Saved data entries
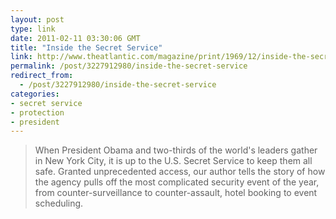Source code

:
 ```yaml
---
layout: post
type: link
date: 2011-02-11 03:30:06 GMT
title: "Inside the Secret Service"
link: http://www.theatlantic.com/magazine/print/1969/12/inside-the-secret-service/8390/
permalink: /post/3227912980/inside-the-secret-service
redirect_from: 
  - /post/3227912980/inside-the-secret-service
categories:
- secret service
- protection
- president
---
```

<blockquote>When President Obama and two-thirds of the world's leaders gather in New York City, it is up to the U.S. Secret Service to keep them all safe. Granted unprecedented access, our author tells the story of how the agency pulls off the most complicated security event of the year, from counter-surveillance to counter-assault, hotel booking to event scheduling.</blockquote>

---

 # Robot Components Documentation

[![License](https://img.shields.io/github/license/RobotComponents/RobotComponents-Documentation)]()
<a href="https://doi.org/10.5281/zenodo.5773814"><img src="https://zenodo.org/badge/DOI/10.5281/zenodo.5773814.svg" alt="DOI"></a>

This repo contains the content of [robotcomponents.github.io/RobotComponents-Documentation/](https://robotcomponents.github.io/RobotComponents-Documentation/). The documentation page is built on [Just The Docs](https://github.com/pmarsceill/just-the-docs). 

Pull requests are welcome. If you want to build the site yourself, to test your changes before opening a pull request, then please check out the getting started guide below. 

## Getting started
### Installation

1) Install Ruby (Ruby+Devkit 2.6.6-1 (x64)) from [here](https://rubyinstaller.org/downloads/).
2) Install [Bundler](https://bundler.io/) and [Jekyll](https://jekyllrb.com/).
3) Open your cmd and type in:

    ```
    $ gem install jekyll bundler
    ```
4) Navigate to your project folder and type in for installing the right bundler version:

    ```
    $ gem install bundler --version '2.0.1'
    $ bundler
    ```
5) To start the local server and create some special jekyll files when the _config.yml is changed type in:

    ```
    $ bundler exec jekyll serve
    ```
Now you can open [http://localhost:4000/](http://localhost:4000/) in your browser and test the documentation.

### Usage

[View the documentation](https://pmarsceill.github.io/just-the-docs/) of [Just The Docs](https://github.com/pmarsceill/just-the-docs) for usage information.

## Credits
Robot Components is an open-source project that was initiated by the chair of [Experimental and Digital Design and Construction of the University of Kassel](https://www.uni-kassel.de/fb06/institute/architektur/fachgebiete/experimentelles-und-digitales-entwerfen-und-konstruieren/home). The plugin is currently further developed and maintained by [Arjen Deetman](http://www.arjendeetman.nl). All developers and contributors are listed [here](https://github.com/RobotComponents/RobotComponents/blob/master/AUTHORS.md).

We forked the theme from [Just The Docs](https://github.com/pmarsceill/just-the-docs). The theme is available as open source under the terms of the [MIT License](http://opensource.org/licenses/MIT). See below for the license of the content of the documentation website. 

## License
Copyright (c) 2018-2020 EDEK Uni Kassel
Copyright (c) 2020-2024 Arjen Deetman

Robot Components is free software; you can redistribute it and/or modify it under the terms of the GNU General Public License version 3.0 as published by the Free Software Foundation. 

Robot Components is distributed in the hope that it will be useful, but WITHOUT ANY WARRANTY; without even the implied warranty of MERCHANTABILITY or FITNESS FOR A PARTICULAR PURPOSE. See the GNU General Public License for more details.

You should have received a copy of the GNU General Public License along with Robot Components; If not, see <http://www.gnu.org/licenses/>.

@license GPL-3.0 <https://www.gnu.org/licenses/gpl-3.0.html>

...

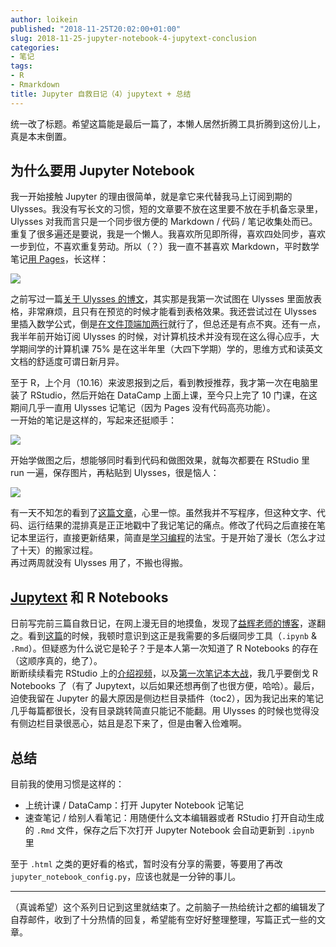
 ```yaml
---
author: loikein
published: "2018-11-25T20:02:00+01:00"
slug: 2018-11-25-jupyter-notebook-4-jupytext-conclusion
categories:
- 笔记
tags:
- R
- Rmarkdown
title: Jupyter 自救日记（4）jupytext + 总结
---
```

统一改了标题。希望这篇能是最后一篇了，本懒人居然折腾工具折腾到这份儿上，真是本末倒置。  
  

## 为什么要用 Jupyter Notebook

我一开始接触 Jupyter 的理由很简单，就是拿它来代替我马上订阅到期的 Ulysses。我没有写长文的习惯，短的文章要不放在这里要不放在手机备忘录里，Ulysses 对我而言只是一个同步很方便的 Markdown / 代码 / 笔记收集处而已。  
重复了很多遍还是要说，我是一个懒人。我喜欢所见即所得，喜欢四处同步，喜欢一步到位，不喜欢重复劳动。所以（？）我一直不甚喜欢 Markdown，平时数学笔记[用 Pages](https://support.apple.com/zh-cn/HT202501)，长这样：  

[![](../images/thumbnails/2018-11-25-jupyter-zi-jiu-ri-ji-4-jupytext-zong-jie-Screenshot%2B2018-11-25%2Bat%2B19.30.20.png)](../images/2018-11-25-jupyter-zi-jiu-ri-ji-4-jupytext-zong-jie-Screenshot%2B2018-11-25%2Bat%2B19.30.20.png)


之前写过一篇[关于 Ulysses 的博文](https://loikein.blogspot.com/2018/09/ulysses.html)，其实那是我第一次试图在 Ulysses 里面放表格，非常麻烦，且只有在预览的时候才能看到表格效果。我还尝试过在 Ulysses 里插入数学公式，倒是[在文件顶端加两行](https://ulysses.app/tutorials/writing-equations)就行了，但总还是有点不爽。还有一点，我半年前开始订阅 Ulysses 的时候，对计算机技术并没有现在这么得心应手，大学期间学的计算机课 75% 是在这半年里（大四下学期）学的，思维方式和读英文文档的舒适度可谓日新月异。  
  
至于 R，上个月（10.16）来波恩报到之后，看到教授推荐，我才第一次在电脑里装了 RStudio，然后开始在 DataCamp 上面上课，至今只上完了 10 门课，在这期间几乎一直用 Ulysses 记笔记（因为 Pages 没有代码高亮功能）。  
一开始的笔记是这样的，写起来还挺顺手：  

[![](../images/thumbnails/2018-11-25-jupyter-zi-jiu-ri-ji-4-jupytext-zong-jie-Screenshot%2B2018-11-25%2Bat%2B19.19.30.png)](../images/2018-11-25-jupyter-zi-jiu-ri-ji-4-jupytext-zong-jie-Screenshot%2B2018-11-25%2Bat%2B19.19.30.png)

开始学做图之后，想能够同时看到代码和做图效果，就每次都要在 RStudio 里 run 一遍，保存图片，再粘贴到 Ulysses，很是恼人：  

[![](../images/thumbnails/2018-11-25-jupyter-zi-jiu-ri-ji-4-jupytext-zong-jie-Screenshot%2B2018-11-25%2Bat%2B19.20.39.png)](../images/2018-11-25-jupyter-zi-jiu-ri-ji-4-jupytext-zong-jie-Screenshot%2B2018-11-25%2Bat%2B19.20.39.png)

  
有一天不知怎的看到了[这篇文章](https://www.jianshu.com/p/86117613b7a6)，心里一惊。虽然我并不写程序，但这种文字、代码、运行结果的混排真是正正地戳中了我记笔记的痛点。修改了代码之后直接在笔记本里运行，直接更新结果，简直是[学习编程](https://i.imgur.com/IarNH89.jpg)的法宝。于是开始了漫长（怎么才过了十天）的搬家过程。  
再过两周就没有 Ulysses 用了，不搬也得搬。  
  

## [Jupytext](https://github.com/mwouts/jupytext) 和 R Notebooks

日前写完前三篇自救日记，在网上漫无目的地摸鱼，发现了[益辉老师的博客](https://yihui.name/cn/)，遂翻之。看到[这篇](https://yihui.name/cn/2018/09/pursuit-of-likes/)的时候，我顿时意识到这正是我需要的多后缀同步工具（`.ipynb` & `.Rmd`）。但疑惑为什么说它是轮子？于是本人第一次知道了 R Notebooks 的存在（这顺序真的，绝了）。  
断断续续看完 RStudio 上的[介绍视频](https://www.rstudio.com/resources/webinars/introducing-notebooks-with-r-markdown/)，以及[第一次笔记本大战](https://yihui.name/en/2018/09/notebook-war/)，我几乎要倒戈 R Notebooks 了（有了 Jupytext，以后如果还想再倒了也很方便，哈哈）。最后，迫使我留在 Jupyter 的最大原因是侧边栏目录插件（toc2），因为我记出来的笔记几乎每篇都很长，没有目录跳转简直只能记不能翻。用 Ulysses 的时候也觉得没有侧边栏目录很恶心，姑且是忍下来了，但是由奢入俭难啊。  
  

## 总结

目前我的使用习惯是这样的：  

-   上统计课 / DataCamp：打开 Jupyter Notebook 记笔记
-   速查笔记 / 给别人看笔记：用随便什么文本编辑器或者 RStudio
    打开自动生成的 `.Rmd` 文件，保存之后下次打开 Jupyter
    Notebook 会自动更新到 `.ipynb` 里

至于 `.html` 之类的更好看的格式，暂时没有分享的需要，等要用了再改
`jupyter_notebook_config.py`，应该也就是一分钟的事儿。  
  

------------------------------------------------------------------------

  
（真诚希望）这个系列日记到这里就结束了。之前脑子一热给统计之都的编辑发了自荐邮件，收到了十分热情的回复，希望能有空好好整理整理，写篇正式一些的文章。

▶ Task prompt
Where the data above reaches the line holding "统一改了标题。希望这篇能是最", begin printing, and stop after the line holding "R Notebooks 的存在（这顺序真的，绝了）。". Each line must be reproduced exactly, with nothing else added.

▶ Output below
统一改了标题。希望这篇能是最后一篇了，本懒人居然折腾工具折腾到这份儿上，真是本末倒置。  
  

## 为什么要用 Jupyter Notebook

我一开始接触 Jupyter 的理由很简单，就是拿它来代替我马上订阅到期的 Ulysses。我没有写长文的习惯，短的文章要不放在这里要不放在手机备忘录里，Ulysses 对我而言只是一个同步很方便的 Markdown / 代码 / 笔记收集处而已。  
重复了很多遍还是要说，我是一个懒人。我喜欢所见即所得，喜欢四处同步，喜欢一步到位，不喜欢重复劳动。所以（？）我一直不甚喜欢 Markdown，平时数学笔记[用 Pages](https://support.apple.com/zh-cn/HT202501)，长这样：  

[![](../images/thumbnails/2018-11-25-jupyter-zi-jiu-ri-ji-4-jupytext-zong-jie-Screenshot%2B2018-11-25%2Bat%2B19.30.20.png)](../images/2018-11-25-jupyter-zi-jiu-ri-ji-4-jupytext-zong-jie-Screenshot%2B2018-11-25%2Bat%2B19.30.20.png)


之前写过一篇[关于 Ulysses 的博文](https://loikein.blogspot.com/2018/09/ulysses.html)，其实那是我第一次试图在 Ulysses 里面放表格，非常麻烦，且只有在预览的时候才能看到表格效果。我还尝试过在 Ulysses 里插入数学公式，倒是[在文件顶端加两行](https://ulysses.app/tutorials/writing-equations)就行了，但总还是有点不爽。还有一点，我半年前开始订阅 Ulysses 的时候，对计算机技术并没有现在这么得心应手，大学期间学的计算机课 75% 是在这半年里（大四下学期）学的，思维方式和读英文文档的舒适度可谓日新月异。  
  
至于 R，上个月（10.16）来波恩报到之后，看到教授推荐，我才第一次在电脑里装了 RStudio，然后开始在 DataCamp 上面上课，至今只上完了 10 门课，在这期间几乎一直用 Ulysses 记笔记（因为 Pages 没有代码高亮功能）。  
一开始的笔记是这样的，写起来还挺顺手：  

[![](../images/thumbnails/2018-11-25-jupyter-zi-jiu-ri-ji-4-jupytext-zong-jie-Screenshot%2B2018-11-25%2Bat%2B19.19.30.png)](../images/2018-11-25-jupyter-zi-jiu-ri-ji-4-jupytext-zong-jie-Screenshot%2B2018-11-25%2Bat%2B19.19.30.png)

开始学做图之后，想能够同时看到代码和做图效果，就每次都要在 RStudio 里 run 一遍，保存图片，再粘贴到 Ulysses，很是恼人：  

[![](../images/thumbnails/2018-11-25-jupyter-zi-jiu-ri-ji-4-jupytext-zong-jie-Screenshot%2B2018-11-25%2Bat%2B19.20.39.png)](../images/2018-11-25-jupyter-zi-jiu-ri-ji-4-jupytext-zong-jie-Screenshot%2B2018-11-25%2Bat%2B19.20.39.png)

  
有一天不知怎的看到了[这篇文章](https://www.jianshu.com/p/86117613b7a6)，心里一惊。虽然我并不写程序，但这种文字、代码、运行结果的混排真是正正地戳中了我记笔记的痛点。修改了代码之后直接在笔记本里运行，直接更新结果，简直是[学习编程](https://i.imgur.com/IarNH89.jpg)的法宝。于是开始了漫长（怎么才过了十天）的搬家过程。  
再过两周就没有 Ulysses 用了，不搬也得搬。  
  

## [Jupytext](https://github.com/mwouts/jupytext) 和 R Notebooks

日前写完前三篇自救日记，在网上漫无目的地摸鱼，发现了[益辉老师的博客](https://yihui.name/cn/)，遂翻之。看到[这篇](https://yihui.name/cn/2018/09/pursuit-of-likes/)的时候，我顿时意识到这正是我需要的多后缀同步工具（`.ipynb` & `.Rmd`）。但疑惑为什么说它是轮子？于是本人第一次知道了 R Notebooks 的存在（这顺序真的，绝了）。  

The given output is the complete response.